Mainz, Germany – On Thursday morning the first German military contingent left for Turkey to make first arrangements for the German Syria-mission. 40 soldiers, two Tornado jets and one air-to-air tanker aircraft were included in the departure, with more personnel on the way.
After Legislators in Germany’s Parliament, the Bundestag, decided last week on sending up to 1,200 Bundeswehr soldiers to the Middle East to join the anti-ISIS campaign in Syria, first troops started their flight to the region from the Jagel airbase in the state of Schleswig-Holstein in northern Germany.
"We are aware of the risks and have adjusted pilots' training accordingly; We are prepared," said Lieutenant Colonel Jörg Langer to German public broadcaster ZDF, adding that the jets were equipped to defend themselves if necessary.
The operation, in support of France, comes in the wake of the deadly Paris attacks in November. Following the attacks, chancellor Merkel agreed to honor a request from France to provide support for its operations against Isis in Syria. However, before that, German soldiers have been training Kurdish Peshmerga soldiers against the Islamic State for more than a year now.
Schleswig-Holstein's Minister-President Torsten Albig said at the send-off ceremony that “the future of Europe depends on this friendship,” underlining the importance of the longstanding French-German partnership.
The German navy has also deployed a frigate, to the region to support the French aircraft carrier Charles De Gaulle. The Augsburg, carrying some 230 sailors and soldiers, began accompanying the French aircraft carrier on its journey through the Suez Canal to the Arabian Sea. From there, France aims to carry out further airstrikes against the terrorists.
Some are even calling for German boots on the ground, at least with the Kommando Spezialkräfte (KSK), German special forces, who should be deployed, if a jet gets shot down and the pilot has to be rescued.
"The Bundeswehr successfully carried out these kinds of rescue operations in Afghanistan,” former Defense Minister Franz Josef Jung was cited by Spiegel Online, adding that the German troops can “handle that” themselves and do not rely on any other forces.
German forces in the Kurdistan Region have not just trained the Kurdish forces, they also had some short appearances at the frontlines. In September Corduene learned that German intelligence was helping Peshmerga forces on the ground, who were attacked with mustard gas by the Islamic State. Several injured Peshmerga soldiers were then recovered from the frontlines by German intelligence.

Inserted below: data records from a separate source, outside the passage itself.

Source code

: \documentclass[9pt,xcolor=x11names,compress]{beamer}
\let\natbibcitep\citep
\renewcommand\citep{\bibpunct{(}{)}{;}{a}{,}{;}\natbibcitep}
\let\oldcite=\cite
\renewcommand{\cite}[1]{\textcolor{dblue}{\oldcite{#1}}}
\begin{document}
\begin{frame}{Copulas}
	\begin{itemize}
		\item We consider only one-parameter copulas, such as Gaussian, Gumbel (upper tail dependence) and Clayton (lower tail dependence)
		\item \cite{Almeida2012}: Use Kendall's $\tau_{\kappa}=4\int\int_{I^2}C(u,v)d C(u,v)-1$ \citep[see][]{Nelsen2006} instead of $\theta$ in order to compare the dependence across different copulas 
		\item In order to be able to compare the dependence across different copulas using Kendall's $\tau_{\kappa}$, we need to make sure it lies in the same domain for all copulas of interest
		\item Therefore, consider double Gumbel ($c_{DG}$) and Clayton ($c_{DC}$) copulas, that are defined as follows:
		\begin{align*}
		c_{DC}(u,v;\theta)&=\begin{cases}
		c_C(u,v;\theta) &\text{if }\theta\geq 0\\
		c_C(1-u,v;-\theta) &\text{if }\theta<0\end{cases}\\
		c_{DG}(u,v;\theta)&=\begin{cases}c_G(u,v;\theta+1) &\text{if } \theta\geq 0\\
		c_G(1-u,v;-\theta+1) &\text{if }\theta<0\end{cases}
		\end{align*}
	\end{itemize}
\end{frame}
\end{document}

There are also some in the German parliament, like the leftist party Die Linke, who oppose the deployment of soldiers to the region. Norman Paech, member of Die Linke and former MP says: “The legal justification relied on by the German government for the deployment of German military forces to Syria is unsustainable. International law insists as always that a state can only be attacked if the terrorist attacks emanating from its territory can be attributed to it.”
However, Germany neither attacks the Syrian government nor ISIS itself. Its military just provides reconnaissance, security and training for its allies in the anti-ISIS coalition. The Central-European power was one of the first to provide Kurdish forces with weaponry and logistics. Last week the defense ministry also confirmed that “upcoming supplies to the Peshmerga will definitely include more MILAN rockets,” after several reports suggested otherwise.